Exercise brief.
Output each entry that follows exactly. Images stay out.

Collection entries
◇ ◇ ◇ ◇ ◇
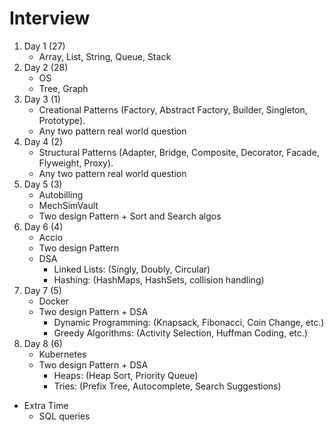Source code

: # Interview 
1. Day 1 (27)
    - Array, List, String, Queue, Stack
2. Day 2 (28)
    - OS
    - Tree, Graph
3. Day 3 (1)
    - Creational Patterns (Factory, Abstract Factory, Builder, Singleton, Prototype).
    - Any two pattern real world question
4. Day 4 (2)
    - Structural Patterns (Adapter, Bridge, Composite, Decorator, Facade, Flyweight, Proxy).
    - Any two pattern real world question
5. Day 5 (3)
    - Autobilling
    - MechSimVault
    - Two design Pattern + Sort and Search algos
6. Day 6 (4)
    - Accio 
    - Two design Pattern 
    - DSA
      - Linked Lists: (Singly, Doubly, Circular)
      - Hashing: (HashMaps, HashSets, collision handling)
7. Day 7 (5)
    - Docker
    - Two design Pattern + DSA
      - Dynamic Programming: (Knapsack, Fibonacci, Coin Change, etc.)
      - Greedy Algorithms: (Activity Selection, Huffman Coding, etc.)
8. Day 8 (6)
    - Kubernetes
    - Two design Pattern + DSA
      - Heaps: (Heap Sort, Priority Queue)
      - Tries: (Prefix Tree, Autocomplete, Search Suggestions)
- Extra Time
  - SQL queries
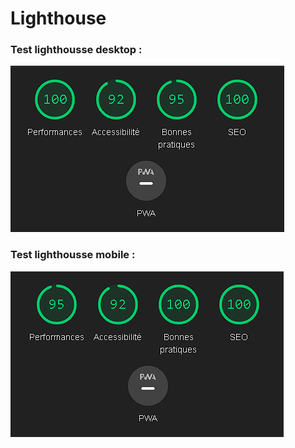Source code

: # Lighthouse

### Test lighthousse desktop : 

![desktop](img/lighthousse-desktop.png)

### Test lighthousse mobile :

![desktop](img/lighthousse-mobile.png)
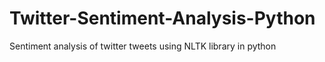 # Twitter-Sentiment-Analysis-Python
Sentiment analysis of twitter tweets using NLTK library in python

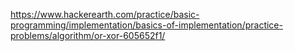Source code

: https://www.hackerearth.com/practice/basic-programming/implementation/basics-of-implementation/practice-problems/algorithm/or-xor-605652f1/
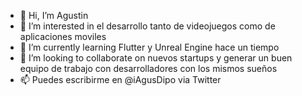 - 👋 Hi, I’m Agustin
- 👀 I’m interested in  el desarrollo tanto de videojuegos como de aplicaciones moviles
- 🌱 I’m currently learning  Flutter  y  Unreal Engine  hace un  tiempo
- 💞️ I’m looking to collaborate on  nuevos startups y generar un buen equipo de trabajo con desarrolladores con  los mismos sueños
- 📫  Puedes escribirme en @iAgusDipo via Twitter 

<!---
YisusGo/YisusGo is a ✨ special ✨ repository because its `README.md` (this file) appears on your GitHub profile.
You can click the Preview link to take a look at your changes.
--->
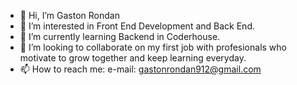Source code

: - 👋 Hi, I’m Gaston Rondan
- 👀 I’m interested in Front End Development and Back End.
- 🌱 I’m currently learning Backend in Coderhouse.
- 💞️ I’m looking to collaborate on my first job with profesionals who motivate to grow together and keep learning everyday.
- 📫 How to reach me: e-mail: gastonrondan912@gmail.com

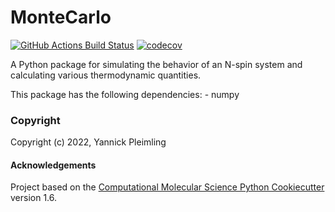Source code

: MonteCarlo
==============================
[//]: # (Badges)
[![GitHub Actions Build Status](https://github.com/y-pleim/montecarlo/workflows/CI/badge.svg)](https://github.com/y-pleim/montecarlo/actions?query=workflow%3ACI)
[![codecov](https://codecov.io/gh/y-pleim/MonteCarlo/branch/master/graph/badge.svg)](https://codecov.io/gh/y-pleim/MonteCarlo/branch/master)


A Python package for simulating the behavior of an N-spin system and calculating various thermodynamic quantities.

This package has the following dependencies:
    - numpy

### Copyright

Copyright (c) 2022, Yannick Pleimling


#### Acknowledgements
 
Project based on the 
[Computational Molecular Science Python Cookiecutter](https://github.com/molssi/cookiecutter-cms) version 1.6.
◇ ◇ ◇ ◇ ◇
Solution below.
Source code

: # Interview 
1. Day 1 (27)
    - Array, List, String, Queue, Stack
2. Day 2 (28)
    - OS
    - Tree, Graph
3. Day 3 (1)
    - Creational Patterns (Factory, Abstract Factory, Builder, Singleton, Prototype).
    - Any two pattern real world question
4. Day 4 (2)
    - Structural Patterns (Adapter, Bridge, Composite, Decorator, Facade, Flyweight, Proxy).
    - Any two pattern real world question
5. Day 5 (3)
    - Autobilling
    - MechSimVault
    - Two design Pattern + Sort and Search algos
6. Day 6 (4)
    - Accio 
    - Two design Pattern 
    - DSA
      - Linked Lists: (Singly, Doubly, Circular)
      - Hashing: (HashMaps, HashSets, collision handling)
7. Day 7 (5)
    - Docker
    - Two design Pattern + DSA
      - Dynamic Programming: (Knapsack, Fibonacci, Coin Change, etc.)
      - Greedy Algorithms: (Activity Selection, Huffman Coding, etc.)
8. Day 8 (6)
    - Kubernetes
    - Two design Pattern + DSA
      - Heaps: (Heap Sort, Priority Queue)
      - Tries: (Prefix Tree, Autocomplete, Search Suggestions)
- Extra Time
  - SQL queries
Source code

: # Lighthouse

### Test lighthousse desktop : 

![desktop](img/lighthousse-desktop.png)

### Test lighthousse mobile :

![desktop](img/lighthousse-mobile.png)
 # Twitter-Sentiment-Analysis-Python
Sentiment analysis of twitter tweets using NLTK library in python

Source code

: https://www.hackerearth.com/practice/basic-programming/implementation/basics-of-implementation/practice-problems/algorithm/or-xor-605652f1/
 - 👋 Hi, I’m Agustin
- 👀 I’m interested in  el desarrollo tanto de videojuegos como de aplicaciones moviles
- 🌱 I’m currently learning  Flutter  y  Unreal Engine  hace un  tiempo
- 💞️ I’m looking to collaborate on  nuevos startups y generar un buen equipo de trabajo con desarrolladores con  los mismos sueños
- 📫  Puedes escribirme en @iAgusDipo via Twitter 

<!---
YisusGo/YisusGo is a ✨ special ✨ repository because its `README.md` (this file) appears on your GitHub profile.
You can click the Preview link to take a look at your changes.
--->
Source code

: - 👋 Hi, I’m Gaston Rondan
- 👀 I’m interested in Front End Development and Back End.
- 🌱 I’m currently learning Backend in Coderhouse.
- 💞️ I’m looking to collaborate on my first job with profesionals who motivate to grow together and keep learning everyday.
- 📫 How to reach me: e-mail: gastonrondan912@gmail.com

Source code

: MonteCarlo
==============================
[//]: # (Badges)
[![GitHub Actions Build Status](https://github.com/y-pleim/montecarlo/workflows/CI/badge.svg)](https://github.com/y-pleim/montecarlo/actions?query=workflow%3ACI)
[![codecov](https://codecov.io/gh/y-pleim/MonteCarlo/branch/master/graph/badge.svg)](https://codecov.io/gh/y-pleim/MonteCarlo/branch/master)


A Python package for simulating the behavior of an N-spin system and calculating various thermodynamic quantities.

This package has the following dependencies:
    - numpy

### Copyright

Copyright (c) 2022, Yannick Pleimling


#### Acknowledgements
 
Project based on the 
[Computational Molecular Science Python Cookiecutter](https://github.com/molssi/cookiecutter-cms) version 1.6.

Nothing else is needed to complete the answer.